- [Data supplied]:
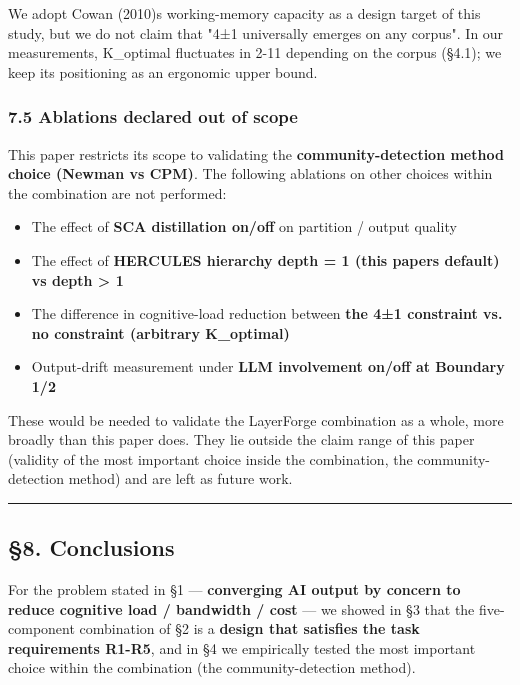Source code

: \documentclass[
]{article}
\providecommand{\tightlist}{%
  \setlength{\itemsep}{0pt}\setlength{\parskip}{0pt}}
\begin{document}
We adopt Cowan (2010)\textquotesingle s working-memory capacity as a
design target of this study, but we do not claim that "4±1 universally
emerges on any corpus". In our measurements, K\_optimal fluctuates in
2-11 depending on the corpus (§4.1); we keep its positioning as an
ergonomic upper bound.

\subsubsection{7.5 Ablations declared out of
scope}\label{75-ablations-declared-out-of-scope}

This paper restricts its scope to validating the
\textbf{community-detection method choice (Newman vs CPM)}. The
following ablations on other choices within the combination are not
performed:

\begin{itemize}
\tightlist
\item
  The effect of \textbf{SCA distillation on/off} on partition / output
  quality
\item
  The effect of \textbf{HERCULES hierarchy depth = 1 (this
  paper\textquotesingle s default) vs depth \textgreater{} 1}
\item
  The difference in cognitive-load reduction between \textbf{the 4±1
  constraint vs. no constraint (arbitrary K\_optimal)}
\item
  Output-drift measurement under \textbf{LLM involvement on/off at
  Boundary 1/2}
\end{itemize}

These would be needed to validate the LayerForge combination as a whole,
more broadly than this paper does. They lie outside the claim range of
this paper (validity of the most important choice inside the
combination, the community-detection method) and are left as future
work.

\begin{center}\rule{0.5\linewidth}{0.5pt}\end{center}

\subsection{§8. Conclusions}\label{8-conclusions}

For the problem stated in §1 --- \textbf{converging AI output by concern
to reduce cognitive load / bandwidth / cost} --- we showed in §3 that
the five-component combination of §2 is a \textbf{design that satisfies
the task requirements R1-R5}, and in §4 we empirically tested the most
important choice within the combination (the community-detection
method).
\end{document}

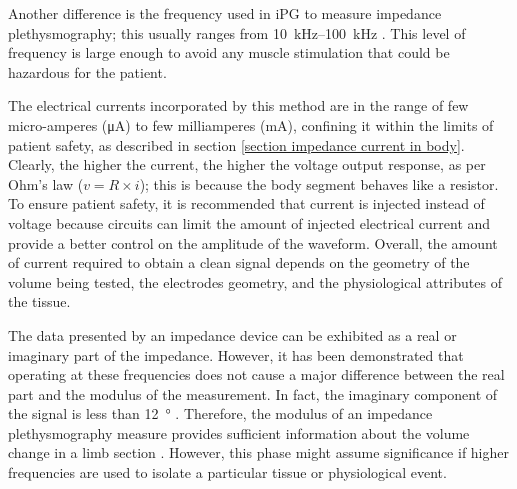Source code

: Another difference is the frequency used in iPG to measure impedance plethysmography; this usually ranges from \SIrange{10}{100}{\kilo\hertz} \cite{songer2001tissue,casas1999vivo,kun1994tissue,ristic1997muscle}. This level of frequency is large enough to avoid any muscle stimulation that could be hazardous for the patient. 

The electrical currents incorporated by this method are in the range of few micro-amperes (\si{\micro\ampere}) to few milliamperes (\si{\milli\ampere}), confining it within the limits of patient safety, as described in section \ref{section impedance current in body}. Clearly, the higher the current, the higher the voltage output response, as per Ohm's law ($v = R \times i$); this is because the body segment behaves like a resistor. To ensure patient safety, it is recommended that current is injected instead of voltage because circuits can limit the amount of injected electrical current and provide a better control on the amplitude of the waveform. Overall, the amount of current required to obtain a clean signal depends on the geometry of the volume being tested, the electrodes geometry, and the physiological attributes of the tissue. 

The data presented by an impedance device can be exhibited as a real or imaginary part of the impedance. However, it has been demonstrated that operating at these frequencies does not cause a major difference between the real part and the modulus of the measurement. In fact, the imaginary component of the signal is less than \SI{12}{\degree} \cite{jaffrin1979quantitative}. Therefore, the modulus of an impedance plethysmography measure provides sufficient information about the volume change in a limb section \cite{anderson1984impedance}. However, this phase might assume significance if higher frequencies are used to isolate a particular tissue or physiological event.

...

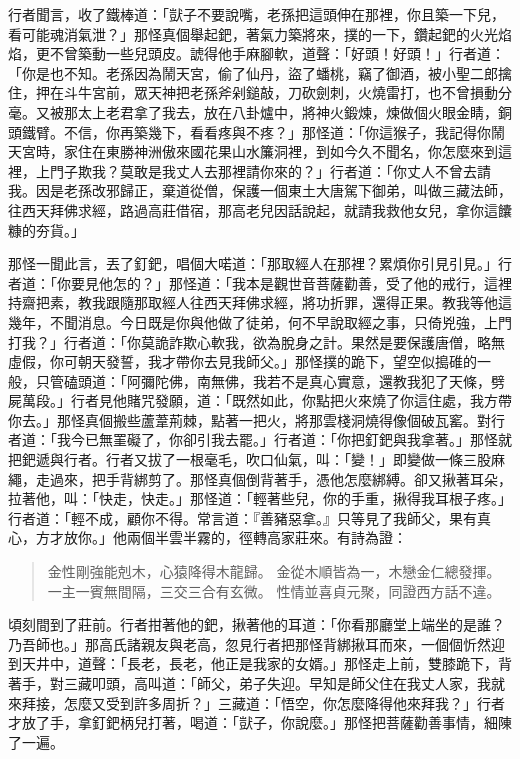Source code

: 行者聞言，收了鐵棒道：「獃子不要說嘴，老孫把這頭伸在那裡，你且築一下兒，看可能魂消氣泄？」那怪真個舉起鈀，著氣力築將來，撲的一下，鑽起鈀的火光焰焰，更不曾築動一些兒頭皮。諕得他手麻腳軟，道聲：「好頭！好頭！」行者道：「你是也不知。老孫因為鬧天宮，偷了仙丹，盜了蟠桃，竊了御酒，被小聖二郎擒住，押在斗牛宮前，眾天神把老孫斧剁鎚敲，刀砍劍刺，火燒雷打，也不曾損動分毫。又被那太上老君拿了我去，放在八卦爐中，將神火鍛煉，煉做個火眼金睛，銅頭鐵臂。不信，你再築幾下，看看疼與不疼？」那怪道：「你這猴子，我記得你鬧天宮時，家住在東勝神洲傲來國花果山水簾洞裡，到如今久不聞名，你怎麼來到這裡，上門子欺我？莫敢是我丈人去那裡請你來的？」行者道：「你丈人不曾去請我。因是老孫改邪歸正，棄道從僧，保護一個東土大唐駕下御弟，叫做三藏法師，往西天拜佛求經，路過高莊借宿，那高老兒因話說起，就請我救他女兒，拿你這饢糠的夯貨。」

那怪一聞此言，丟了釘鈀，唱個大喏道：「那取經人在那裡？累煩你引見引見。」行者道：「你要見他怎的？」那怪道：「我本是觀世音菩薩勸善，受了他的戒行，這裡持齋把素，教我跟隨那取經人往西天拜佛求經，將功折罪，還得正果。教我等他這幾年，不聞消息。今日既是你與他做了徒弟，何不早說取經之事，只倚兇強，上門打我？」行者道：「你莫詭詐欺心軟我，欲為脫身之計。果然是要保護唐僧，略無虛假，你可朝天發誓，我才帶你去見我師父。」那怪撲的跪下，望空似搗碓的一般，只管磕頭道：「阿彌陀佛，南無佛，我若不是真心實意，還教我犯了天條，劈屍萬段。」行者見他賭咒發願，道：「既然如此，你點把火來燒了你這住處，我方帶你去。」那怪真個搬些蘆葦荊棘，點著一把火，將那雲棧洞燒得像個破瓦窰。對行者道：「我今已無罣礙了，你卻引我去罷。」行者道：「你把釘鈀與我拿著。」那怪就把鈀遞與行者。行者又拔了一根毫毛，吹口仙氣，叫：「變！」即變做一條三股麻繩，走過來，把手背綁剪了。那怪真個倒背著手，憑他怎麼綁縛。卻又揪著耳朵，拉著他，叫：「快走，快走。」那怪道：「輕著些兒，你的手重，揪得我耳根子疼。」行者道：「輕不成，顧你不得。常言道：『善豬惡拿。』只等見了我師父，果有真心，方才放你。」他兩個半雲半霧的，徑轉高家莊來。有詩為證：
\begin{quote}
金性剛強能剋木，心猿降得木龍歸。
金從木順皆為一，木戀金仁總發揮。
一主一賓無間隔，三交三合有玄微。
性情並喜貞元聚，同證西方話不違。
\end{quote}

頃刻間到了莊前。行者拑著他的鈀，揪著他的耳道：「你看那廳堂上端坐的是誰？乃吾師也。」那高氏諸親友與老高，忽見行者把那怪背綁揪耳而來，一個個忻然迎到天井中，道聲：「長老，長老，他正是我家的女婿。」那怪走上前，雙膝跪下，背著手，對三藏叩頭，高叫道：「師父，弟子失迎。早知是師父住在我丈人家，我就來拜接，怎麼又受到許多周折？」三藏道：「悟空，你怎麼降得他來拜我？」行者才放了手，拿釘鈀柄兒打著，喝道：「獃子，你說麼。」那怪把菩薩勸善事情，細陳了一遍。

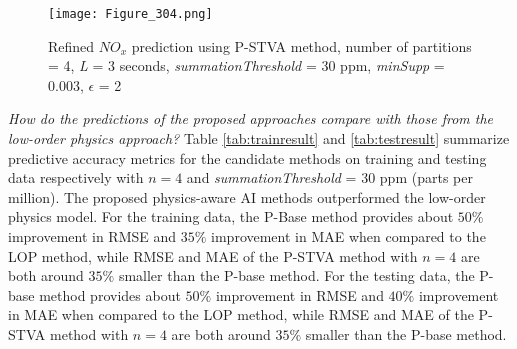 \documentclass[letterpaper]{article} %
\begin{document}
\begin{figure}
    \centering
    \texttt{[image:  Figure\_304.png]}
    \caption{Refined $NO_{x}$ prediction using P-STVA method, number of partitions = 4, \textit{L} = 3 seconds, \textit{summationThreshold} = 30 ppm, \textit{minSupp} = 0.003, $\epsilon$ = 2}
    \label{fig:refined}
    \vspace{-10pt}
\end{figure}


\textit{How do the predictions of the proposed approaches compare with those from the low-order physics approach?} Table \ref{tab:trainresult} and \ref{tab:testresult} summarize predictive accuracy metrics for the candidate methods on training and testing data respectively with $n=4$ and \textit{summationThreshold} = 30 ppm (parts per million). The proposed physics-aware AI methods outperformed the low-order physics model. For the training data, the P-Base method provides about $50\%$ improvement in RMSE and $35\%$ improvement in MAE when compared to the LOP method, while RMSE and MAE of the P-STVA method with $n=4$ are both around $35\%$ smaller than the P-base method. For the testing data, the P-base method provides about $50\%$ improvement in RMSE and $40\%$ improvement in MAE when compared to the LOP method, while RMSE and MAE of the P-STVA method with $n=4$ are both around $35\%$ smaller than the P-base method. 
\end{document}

- [Instructions for the task]: Only lines with the word "design" go in the answer. Take them all from the entries above.

- [Output for this exercise]:
design target of this study, but we do not claim that "4±1 universally
the five-component combination of §2 is a \textbf{design that satisfies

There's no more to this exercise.